- **EXERCISE GOAL**
Wherever a line holds the word "static", copy that line from the data.

Dataset entries
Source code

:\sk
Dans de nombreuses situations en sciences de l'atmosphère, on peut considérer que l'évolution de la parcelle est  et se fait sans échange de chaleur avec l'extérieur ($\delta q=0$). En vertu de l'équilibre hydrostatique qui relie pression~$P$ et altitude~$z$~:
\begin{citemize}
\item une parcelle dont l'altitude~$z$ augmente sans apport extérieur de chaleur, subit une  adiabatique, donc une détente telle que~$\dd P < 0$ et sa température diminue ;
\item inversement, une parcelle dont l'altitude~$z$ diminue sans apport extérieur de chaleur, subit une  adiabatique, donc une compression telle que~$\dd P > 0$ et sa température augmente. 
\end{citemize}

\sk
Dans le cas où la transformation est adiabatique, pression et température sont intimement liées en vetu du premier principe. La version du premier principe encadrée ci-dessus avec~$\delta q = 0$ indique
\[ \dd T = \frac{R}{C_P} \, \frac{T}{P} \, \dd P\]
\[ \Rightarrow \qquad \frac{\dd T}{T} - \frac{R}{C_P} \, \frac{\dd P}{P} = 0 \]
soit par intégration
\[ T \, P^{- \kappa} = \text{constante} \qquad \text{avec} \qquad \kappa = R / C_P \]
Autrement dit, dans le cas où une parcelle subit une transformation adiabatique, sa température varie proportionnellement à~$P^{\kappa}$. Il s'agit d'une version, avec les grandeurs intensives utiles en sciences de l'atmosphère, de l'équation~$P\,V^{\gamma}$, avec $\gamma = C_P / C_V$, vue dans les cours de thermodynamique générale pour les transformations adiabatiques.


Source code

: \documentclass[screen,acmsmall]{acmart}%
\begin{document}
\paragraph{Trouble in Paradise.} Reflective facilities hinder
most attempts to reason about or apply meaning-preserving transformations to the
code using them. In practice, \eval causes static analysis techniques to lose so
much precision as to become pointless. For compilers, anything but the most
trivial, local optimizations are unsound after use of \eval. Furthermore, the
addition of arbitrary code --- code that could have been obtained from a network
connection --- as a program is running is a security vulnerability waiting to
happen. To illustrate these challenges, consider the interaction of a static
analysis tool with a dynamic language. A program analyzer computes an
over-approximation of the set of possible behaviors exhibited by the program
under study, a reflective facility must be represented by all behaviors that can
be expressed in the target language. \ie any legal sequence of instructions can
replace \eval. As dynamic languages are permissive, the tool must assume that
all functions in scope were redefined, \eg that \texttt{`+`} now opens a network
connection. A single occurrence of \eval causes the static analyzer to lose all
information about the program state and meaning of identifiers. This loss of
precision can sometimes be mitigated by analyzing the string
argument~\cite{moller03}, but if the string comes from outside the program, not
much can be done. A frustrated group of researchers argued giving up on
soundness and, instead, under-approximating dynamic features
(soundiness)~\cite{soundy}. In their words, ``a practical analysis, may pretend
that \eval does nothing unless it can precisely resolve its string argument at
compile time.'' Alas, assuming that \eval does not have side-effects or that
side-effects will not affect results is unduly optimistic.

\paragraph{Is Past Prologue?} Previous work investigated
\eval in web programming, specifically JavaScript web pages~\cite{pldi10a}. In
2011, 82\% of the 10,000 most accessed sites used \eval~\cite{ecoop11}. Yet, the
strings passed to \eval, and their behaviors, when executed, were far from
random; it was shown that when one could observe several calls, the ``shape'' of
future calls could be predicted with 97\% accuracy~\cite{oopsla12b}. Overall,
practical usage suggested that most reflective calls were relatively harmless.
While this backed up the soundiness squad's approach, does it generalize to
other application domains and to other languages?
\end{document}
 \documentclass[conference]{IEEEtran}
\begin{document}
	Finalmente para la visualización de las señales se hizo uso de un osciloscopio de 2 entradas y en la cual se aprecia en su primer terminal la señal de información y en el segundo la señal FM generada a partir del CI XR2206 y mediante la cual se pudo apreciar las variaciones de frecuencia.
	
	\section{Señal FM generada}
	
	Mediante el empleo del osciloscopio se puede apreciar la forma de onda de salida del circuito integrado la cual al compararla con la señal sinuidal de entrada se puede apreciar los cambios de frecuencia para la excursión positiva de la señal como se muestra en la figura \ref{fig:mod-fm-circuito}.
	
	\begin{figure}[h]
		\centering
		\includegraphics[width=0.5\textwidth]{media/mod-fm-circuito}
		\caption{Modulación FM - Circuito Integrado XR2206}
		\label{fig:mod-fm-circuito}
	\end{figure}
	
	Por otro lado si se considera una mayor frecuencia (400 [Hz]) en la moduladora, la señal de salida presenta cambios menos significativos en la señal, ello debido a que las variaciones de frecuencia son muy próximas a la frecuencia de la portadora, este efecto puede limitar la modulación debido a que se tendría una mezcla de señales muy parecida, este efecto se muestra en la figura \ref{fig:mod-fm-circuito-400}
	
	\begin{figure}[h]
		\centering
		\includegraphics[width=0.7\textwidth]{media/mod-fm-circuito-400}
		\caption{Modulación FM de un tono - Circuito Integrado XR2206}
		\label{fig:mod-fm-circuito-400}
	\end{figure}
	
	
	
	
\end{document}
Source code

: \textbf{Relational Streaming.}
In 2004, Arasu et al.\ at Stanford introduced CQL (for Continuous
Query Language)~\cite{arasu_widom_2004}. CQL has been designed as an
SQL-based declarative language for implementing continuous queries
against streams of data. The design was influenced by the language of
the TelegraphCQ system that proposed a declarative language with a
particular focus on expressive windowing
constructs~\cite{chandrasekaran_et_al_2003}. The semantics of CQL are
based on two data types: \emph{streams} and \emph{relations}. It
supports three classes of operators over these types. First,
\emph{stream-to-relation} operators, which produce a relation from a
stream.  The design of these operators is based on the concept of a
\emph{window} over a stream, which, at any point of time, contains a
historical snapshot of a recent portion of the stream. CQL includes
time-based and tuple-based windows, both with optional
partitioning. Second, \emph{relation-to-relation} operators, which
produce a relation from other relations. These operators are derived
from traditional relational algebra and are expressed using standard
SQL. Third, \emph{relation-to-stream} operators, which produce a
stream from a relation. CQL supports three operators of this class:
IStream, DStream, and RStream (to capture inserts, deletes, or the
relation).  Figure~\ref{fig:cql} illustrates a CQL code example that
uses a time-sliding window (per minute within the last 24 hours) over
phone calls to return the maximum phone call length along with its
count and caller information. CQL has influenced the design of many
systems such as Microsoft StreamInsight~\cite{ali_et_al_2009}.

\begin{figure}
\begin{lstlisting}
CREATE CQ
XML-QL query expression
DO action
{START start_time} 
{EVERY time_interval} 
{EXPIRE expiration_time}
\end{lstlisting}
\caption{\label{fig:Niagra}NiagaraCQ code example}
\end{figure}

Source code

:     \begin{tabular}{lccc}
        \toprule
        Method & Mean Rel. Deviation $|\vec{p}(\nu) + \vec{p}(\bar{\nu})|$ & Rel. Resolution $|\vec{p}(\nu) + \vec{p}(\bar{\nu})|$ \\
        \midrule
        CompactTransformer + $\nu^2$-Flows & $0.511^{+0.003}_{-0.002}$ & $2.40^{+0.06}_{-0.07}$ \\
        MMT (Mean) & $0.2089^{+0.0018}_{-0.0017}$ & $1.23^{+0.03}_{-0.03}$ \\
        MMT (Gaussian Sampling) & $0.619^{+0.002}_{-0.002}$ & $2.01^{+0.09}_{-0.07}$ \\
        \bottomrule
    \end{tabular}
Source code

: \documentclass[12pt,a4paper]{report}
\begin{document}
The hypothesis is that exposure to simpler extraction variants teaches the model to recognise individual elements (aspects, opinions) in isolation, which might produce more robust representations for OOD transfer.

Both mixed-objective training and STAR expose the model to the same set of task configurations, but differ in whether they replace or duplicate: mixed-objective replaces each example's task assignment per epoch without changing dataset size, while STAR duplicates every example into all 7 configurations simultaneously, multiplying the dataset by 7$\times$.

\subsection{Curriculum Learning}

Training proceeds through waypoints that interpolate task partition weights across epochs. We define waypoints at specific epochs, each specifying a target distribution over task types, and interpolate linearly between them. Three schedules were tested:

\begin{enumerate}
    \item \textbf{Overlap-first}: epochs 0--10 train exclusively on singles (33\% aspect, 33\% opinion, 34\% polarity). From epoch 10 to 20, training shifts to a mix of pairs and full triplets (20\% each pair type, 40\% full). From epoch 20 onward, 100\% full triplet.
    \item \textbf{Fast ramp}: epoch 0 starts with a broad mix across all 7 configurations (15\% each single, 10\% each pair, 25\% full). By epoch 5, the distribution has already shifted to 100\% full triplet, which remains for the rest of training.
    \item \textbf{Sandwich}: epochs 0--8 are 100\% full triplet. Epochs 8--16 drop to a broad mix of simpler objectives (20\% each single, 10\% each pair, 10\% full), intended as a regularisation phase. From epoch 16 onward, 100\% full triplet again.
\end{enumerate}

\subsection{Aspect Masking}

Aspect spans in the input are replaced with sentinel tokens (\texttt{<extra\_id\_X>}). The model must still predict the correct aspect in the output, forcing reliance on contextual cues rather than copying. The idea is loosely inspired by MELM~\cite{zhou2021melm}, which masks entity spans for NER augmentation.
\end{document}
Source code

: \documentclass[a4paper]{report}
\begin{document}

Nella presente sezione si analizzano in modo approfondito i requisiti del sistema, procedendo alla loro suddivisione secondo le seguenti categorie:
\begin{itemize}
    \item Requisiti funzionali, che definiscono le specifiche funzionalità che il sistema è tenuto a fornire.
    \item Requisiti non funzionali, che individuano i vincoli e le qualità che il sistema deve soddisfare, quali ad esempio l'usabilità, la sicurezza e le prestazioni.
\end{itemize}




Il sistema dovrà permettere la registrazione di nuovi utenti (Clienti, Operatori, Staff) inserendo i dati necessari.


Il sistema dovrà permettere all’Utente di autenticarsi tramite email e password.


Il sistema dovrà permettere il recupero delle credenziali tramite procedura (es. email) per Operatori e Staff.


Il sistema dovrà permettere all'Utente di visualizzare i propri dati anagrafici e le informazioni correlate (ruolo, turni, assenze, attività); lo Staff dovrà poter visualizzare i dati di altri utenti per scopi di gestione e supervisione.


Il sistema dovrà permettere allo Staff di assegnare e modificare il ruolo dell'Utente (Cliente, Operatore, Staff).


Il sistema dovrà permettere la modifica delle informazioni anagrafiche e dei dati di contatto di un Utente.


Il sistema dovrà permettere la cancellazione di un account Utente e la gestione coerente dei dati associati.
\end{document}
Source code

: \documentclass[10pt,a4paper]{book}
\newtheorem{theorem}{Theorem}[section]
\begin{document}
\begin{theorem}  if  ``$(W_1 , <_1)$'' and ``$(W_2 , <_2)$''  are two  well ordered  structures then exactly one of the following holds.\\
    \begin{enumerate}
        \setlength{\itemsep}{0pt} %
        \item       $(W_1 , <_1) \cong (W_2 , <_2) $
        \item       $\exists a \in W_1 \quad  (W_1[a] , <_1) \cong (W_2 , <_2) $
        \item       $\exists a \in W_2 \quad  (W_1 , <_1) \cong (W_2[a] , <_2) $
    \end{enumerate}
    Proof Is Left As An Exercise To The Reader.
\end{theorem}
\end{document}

- **RESPONSE BOX**
code using them. In practice, \eval causes static analysis techniques to lose so
happen. To illustrate these challenges, consider the interaction of a static
connection. A single occurrence of \eval causes the static analyzer to lose all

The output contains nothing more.